Amanda Bonner reads about the story and expresses a rather feminist view that would dominate the film.
Adam Bonner is not pleased to find out that he is assigned on the case of Doris Attinger as the prosecutor.
He even calls his wife to share this feeling and she is so incensed that she decides to defend the victim of men’s prejudices.
Amanda Bonner makes excellent points and many humorous ones, as she establishes the guilt of the husband.
Walter Attinger, not only neglected his wife, cheated on her, but he has also abused her and used violence.
Adam Bonner is no pushover and in his turn he proves that the wife responded to aggresivity with her own violence.
Laughs can he heard in court when different women are invited, prominent in their domain and they demonstrate that women are equal, if not more to men.
The jury is invited to imagine a different scenario, wherein the two women involved in the case are men.
And Walter Attinger is a woman in this version, and as the actor and actresses are dressed and made up this is again funny.
The comedy is effervescent, the dialogue is sparkling, but the themes proposed are serious and poignant.

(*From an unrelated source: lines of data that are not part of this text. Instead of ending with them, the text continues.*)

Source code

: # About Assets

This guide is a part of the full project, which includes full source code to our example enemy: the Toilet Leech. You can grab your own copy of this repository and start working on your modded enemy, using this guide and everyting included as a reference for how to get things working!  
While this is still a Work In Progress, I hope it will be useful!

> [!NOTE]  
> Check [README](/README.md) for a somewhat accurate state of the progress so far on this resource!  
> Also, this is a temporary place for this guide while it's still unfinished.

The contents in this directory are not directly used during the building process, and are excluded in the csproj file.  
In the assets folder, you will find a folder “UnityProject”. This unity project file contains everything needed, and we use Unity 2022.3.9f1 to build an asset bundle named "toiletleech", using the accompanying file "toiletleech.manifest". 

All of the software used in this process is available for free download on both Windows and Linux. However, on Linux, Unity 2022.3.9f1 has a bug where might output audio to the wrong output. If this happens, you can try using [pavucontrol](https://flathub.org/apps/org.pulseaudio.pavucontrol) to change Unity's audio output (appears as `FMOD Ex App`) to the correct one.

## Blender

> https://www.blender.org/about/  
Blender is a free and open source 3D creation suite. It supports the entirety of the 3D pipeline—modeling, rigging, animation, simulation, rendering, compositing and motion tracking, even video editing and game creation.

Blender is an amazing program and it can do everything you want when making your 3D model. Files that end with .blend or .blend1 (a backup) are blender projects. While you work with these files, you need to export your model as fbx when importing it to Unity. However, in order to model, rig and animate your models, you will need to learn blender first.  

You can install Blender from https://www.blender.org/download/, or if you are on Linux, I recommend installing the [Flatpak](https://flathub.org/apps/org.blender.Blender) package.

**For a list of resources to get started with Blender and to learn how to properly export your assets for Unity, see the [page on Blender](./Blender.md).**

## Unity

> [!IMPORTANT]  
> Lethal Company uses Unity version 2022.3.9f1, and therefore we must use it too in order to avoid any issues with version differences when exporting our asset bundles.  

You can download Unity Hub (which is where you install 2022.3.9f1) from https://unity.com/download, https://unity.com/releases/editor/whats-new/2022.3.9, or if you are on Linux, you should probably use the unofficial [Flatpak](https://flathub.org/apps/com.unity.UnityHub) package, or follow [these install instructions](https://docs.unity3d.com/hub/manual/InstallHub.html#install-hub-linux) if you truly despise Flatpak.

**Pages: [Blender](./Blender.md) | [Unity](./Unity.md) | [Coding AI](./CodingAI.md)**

Especially in the forties, when the movie was produced and women still had to gain more rights, as they actually do even today.
If we consider Saudi Arabia and other lands with the sharia or other laws that restrict women rights to a bare minimum, the emancipation of women has a long way to go.
Notwithstanding this most important issue in the film, Adam Bonner has his points to make and he is on the right side of the argument.
In spite of everything, her mistreatment by her husband, her equal rights in marriage and in front of the law, Doris Attinger broke the law when she used a gun to get a vigilante payback and tried to revenge herself.
Excellent comedy, with important moral and ethical themes.